By Benjamin Woodard | November 7, 2012 2:13am | Updated on November 7, 2012 2:14am

ROGERS PARK — Polling places around the neighborhood opened their doors Tuesday morning to voters who will help decide the country's next president.

Mosezell Williams, 47, turned out to vote for Barack Obama at Leona's on Sheridan Road. He said he had lived in Rogers Park for most his life.

"It feels good to vote," he said. "[Obama] needs four more years, then I think everything will be OK."

Other voters filed into the southwest corner of Leona's dining room to complete their ballots. Some stood at the designated voting booths, while others slipped into the dining booths to mark their vote.

"I've never worked in a restaurant before," joked election judge Grace Eger, who said she had worked as a judge in the last election.

Eger said neighbors were lined up out the door at 6 a.m., before most people went to work.

Andrew Mannix, 22, a graduate student at Northwestern University said his voting experience had gone smoothly.

"It was very easy to do my civic duty," he said.

Other voters didn't find it as easy. Several people were turned away from voting locations in Edgewater and Rogers Park for turning up at the wrong polling place.

Alderman Joe Moore (48th) took to social media to warn constituents that their voting locations might have changed after recent ward redistricting.
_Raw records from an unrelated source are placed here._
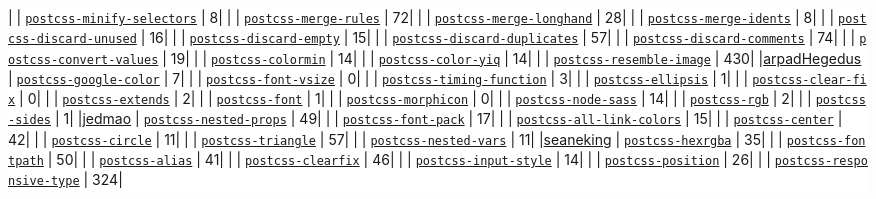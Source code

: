 |   |    [`postcss-minify-selectors`](https://github.com/ben-eb/postcss-minify-selectors)   |   8|
|   |    [`postcss-merge-rules`](https://github.com/ben-eb/postcss-merge-rules)   |   72|
|   |    [`postcss-merge-longhand`](https://github.com/ben-eb/postcss-merge-longhand)   |   28|
|   |    [`postcss-merge-idents`](https://github.com/ben-eb/postcss-merge-idents)   |   8|
|   |    [`postcss-discard-unused`](https://github.com/ben-eb/postcss-discard-unused)   |   16|
|   |    [`postcss-discard-empty`](https://github.com/ben-eb/postcss-discard-empty)   |   15|
|   |    [`postcss-discard-duplicates`](https://github.com/ben-eb/postcss-discard-duplicates)   |   57|
|   |    [`postcss-discard-comments`](https://github.com/ben-eb/postcss-discard-comments)   |   74|
|   |    [`postcss-convert-values`](https://github.com/ben-eb/postcss-convert-values)   |   19|
|   |    [`postcss-colormin`](https://github.com/ben-eb/postcss-colormin)   |   14|
|   |    [`postcss-color-yiq`](https://github.com/ben-eb/postcss-color-yiq)   |   14|
|   |    [`postcss-resemble-image`](https://github.com/ben-eb/postcss-resemble-image)   |   430|
|[arpadHegedus](https://github.com/arpadHegedus)   |    [`postcss-google-color`](https://github.com/arpadHegedus/postcss-google-color)   |   7|
|   |    [`postcss-font-vsize`](https://github.com/arpadHegedus/postcss-font-vsize)   |   0|
|   |    [`postcss-timing-function`](https://github.com/arpadHegedus/postcss-timing-function)   |   3|
|   |    [`postcss-ellipsis`](https://github.com/arpadHegedus/postcss-ellipsis)   |   1|
|   |    [`postcss-clear-fix`](https://github.com/arpadHegedus/postcss-clear-fix)   |   0|
|   |    [`postcss-extends`](https://github.com/arpadHegedus/postcss-extends)   |   2|
|   |    [`postcss-font`](https://github.com/arpadHegedus/postcss-font)   |   1|
|   |    [`postcss-morphicon`](https://github.com/arpadHegedus/postcss-morphicon)   |   0|
|   |    [`postcss-node-sass`](https://github.com/arpadHegedus/postcss-node-sass)   |   14|
|   |    [`postcss-rgb`](https://github.com/arpadHegedus/postcss-rgb)   |   2|
|   |    [`postcss-sides`](https://github.com/arpadHegedus/postcss-sides)   |   1|
|[jedmao](https://github.com/jedmao)   |    [`postcss-nested-props`](https://github.com/jedmao/postcss-nested-props)   |   49|
|   |    [`postcss-font-pack`](https://github.com/jedmao/postcss-font-pack)   |   17|
|   |    [`postcss-all-link-colors`](https://github.com/jedmao/postcss-all-link-colors)   |   15|
|   |    [`postcss-center`](https://github.com/jedmao/postcss-center)   |   42|
|   |    [`postcss-circle`](https://github.com/jedmao/postcss-circle)   |   11|
|   |    [`postcss-triangle`](https://github.com/jedmao/postcss-triangle)   |   57|
|   |    [`postcss-nested-vars`](https://github.com/jedmao/postcss-nested-vars)   |   11|
|[seaneking](https://github.com/seaneking)   |    [`postcss-hexrgba`](https://github.com/seaneking/postcss-hexrgba)   |   35|
|   |    [`postcss-fontpath`](https://github.com/seaneking/postcss-fontpath)   |   50|
|   |    [`postcss-alias`](https://github.com/seaneking/postcss-alias)   |   41|
|   |    [`postcss-clearfix`](https://github.com/seaneking/postcss-clearfix)   |   46|
|   |    [`postcss-input-style`](https://github.com/seaneking/postcss-input-style)   |   14|
|   |    [`postcss-position`](https://github.com/seaneking/postcss-position)   |   26|
|   |    [`postcss-responsive-type`](https://github.com/seaneking/postcss-responsive-type)   |   324|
In addition, communication was hampered after the city's election website experienced outages throughout the day.

Several bars and restaurants around the neighborhood held election night events, including the Heartland Cafe and the Mayne Stage/Act One Pub.

Humphrey Jackie, who voted with her son at Eugene Field School in Rogers Park, said she had voted in every election since she turned 18 in 1959.

"I love to vote," she said.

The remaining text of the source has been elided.